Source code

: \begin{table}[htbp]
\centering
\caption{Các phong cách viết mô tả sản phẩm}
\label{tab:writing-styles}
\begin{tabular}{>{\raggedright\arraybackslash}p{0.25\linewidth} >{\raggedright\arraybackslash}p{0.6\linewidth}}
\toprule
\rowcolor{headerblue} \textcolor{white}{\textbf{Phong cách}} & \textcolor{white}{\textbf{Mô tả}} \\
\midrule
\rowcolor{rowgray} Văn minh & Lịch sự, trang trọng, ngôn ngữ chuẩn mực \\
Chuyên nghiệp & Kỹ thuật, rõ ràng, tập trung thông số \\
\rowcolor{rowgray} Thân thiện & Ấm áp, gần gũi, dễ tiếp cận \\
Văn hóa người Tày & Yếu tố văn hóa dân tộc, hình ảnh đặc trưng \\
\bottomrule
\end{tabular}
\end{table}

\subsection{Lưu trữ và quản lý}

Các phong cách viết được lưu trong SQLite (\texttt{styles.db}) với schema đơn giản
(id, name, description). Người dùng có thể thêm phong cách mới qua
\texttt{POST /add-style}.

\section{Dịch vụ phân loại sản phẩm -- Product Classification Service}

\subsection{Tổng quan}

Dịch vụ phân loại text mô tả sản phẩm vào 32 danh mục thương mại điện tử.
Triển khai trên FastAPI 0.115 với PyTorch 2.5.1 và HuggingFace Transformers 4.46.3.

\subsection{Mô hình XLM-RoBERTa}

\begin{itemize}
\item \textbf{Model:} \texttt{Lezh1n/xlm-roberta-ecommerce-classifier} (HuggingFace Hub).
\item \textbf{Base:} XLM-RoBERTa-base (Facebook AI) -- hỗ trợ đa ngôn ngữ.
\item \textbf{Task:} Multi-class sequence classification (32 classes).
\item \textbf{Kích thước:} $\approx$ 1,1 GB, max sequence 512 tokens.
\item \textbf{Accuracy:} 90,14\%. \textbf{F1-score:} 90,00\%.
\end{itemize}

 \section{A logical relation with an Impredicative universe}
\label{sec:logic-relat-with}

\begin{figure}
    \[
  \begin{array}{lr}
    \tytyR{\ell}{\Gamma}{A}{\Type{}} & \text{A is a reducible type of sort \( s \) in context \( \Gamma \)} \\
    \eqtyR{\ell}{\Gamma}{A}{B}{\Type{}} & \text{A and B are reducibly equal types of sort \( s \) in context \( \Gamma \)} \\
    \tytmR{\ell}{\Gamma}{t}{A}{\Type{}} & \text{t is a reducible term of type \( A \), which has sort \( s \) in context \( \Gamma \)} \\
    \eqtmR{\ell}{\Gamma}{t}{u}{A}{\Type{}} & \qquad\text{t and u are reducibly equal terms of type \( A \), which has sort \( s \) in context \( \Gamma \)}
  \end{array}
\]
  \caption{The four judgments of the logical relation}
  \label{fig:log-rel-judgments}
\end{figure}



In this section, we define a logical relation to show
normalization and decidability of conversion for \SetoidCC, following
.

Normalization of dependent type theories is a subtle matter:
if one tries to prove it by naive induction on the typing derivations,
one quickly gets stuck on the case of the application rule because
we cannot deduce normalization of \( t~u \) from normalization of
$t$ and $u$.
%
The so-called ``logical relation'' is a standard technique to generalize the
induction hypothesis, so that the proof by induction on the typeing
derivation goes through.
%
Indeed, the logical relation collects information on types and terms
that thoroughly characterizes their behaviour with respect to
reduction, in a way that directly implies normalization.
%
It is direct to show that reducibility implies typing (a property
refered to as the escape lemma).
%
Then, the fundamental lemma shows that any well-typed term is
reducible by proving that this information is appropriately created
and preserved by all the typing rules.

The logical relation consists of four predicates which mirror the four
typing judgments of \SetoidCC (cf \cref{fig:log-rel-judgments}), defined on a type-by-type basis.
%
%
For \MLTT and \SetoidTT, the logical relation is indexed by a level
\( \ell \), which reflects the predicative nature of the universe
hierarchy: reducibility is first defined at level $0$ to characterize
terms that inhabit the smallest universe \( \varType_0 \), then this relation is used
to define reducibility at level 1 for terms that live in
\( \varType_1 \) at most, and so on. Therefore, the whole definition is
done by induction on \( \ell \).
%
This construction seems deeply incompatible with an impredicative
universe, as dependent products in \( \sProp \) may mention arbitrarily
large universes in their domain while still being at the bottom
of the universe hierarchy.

> TASK ITEM
Copy out every line from the data above that has "phẩm" in it.

> OUTPUT OF THE TASK
\caption{Các phong cách viết mô tả sản phẩm}
\section{Dịch vụ phân loại sản phẩm -- Product Classification Service}
Dịch vụ phân loại text mô tả sản phẩm vào 32 danh mục thương mại điện tử.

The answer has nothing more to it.